YOUR TASK | Filter this data down to the lines that hold "nemiāyad", and copy them.

>>>>>

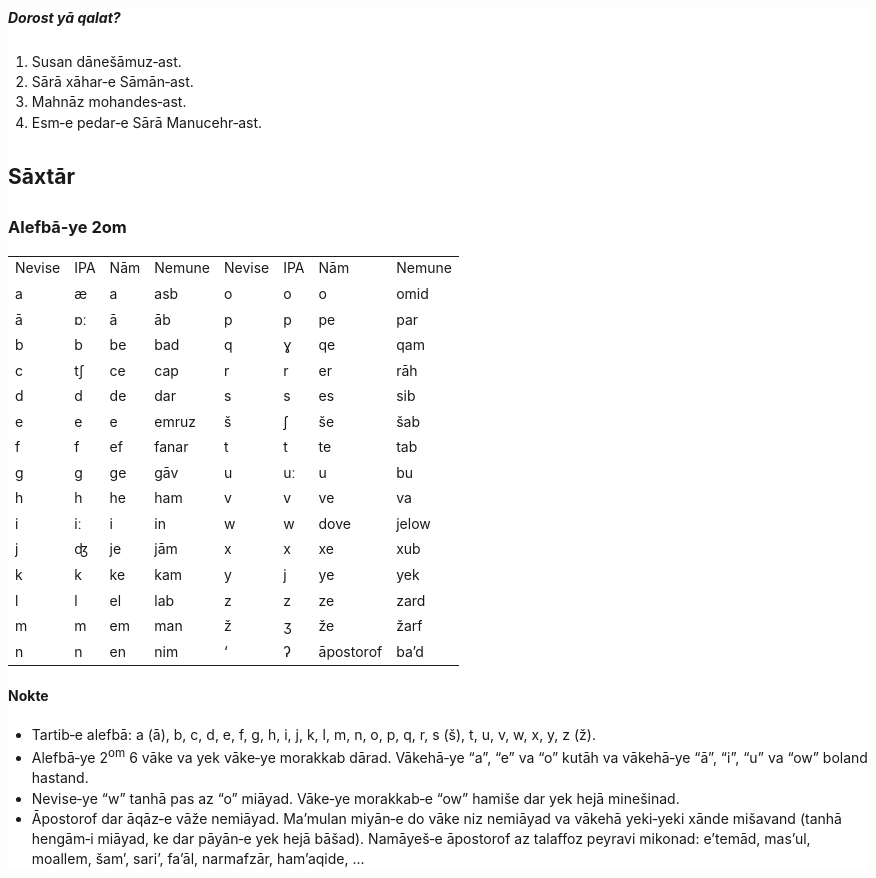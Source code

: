 ##### <span id="anchor-19"></span>Dorost yā qalat?

1.  Susan dānešāmuz‐ast.
2.  Sārā xāhar‐e Sāmān‐ast.
3.  Mahnāz mohandes‐ast.
4.  Esm‐e pedar‐e Sārā Manucehr‐ast.

## <span id="anchor-20"></span>Sāxtār

### <span id="anchor-21"></span>Alefbā‐ye 2om

|        |     |     |        |        |     |           |        |
| ------ | --- | --- | ------ | ------ | --- | --------- | ------ |
| Nevise | IPA | Nām | Nemune | Nevise | IPA | Nām       | Nemune |
| a      | æ   | a   | asb    | o      | o   | o         | omid   |
| ā      | ɒː  | ā   | āb     | p      | p   | pe        | par    |
| b      | b   | be  | bad    | q      | ɣ   | qe        | qam    |
| c      | tʃ  | ce  | cap    | r      | r   | er        | rāh    |
| d      | d   | de  | dar    | s      | s   | es        | sib    |
| e      | e   | e   | emruz  | š      | ʃ   | še        | šab    |
| f      | f   | ef  | fanar  | t      | t   | te        | tab    |
| g      | ɡ   | ge  | gāv    | u      | uː  | u         | bu     |
| h      | h   | he  | ham    | v      | v   | ve        | va     |
| i      | iː  | i   | in     | w      | w   | dove      | jelow  |
| j      | ʤ   | je  | jām    | x      | x   | xe        | xub    |
| k      | k   | ke  | kam    | y      | j   | ye        | yek    |
| l      | l   | el  | lab    | z      | z   | ze        | zard   |
| m      | m   | em  | man    | ž      | ʒ   | že        | žarf   |
| n      | n   | en  | nim    | ‘      | ʔ   | āpostorof | ba’d   |

#### <span id="anchor-22"></span>Nokte

  - Tartib‐e alefbā: a (ā), b, c, d, e, f, g, h, i, j, k, l, m, n, o, p,
    q, r, s (š), t, u, v, w, x, y, z (ž).
  - Alefbā‐ye 2<sup>om</sup> 6 vāke va yek vāke‐ye morakkab dārad.
    Vākehā‐ye “a”, “e” va “o” kutāh va vākehā‐ye “ā”, “i”, “u” va “ow”
    boland hastand.
  - Nevise‐ye “w” tanhā pas az “o” miāyad. Vāke‐ye morakkab‐e “ow”
    hamiše dar yek hejā minešinad.
  - Āpostorof dar āqāz‐e vāže nemiāyad. Ma’mulan miyān‐e do vāke niz
    nemiāyad va vākehā yeki‐yeki xānde mišavand (tanhā hengām‐i miāyad,
    ke dar pāyān‐e yek hejā bāšad). Namāyeš‐e āpostorof az talaffoz
    peyravi mikonad: e’temād, mas’ul, moallem, šam’, sari’, fa’āl,
    narmafzār, ham’aqide, ...
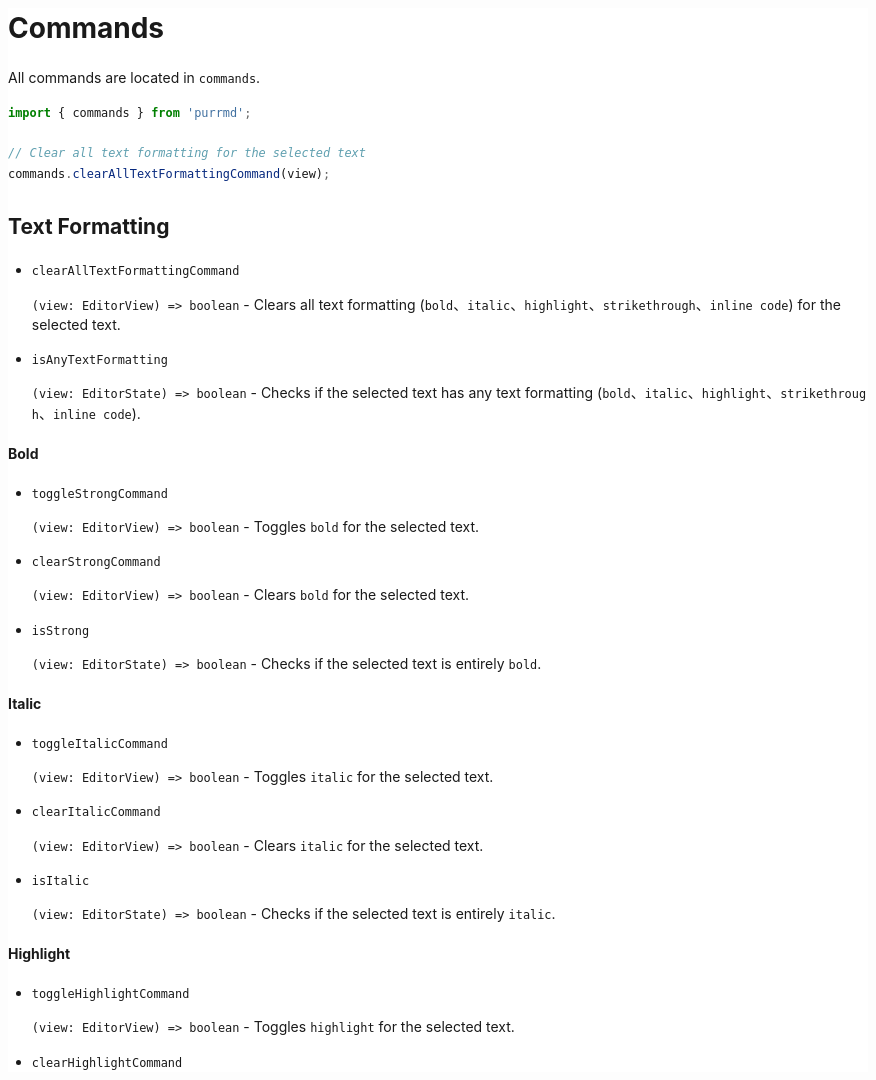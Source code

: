 # Commands

All commands are located in `commands`.

```ts
import { commands } from 'purrmd';

// Clear all text formatting for the selected text
commands.clearAllTextFormattingCommand(view);
```

## Text Formatting

- `clearAllTextFormattingCommand`

  `(view: EditorView) => boolean` - Clears all text formatting (`bold`、`italic`、`highlight`、`strikethrough`、`inline code`) for the selected text.

- `isAnyTextFormatting`

  `(view: EditorState) => boolean` - Checks if the selected text has any text formatting (`bold`、`italic`、`highlight`、`strikethrough`、`inline code`).

#### Bold

- `toggleStrongCommand`

  `(view: EditorView) => boolean` - Toggles `bold` for the selected text.

- `clearStrongCommand`

  `(view: EditorView) => boolean` - Clears `bold` for the selected text.

- `isStrong`

  `(view: EditorState) => boolean` - Checks if the selected text is entirely `bold`.

#### Italic

- `toggleItalicCommand`

  `(view: EditorView) => boolean` - Toggles `italic` for the selected text.

- `clearItalicCommand`

  `(view: EditorView) => boolean` - Clears `italic` for the selected text.

- `isItalic`

  `(view: EditorState) => boolean` - Checks if the selected text is entirely `italic`.

#### Highlight

- `toggleHighlightCommand`

  `(view: EditorView) => boolean` - Toggles `highlight` for the selected text.

- `clearHighlightCommand`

<<<<<

SOLUTION FOR THIS EXERCISE |
  - Āpostorof dar āqāz‐e vāže nemiāyad. Ma’mulan miyān‐e do vāke niz
    nemiāyad va vākehā yeki‐yeki xānde mišavand (tanhā hengām‐i miāyad,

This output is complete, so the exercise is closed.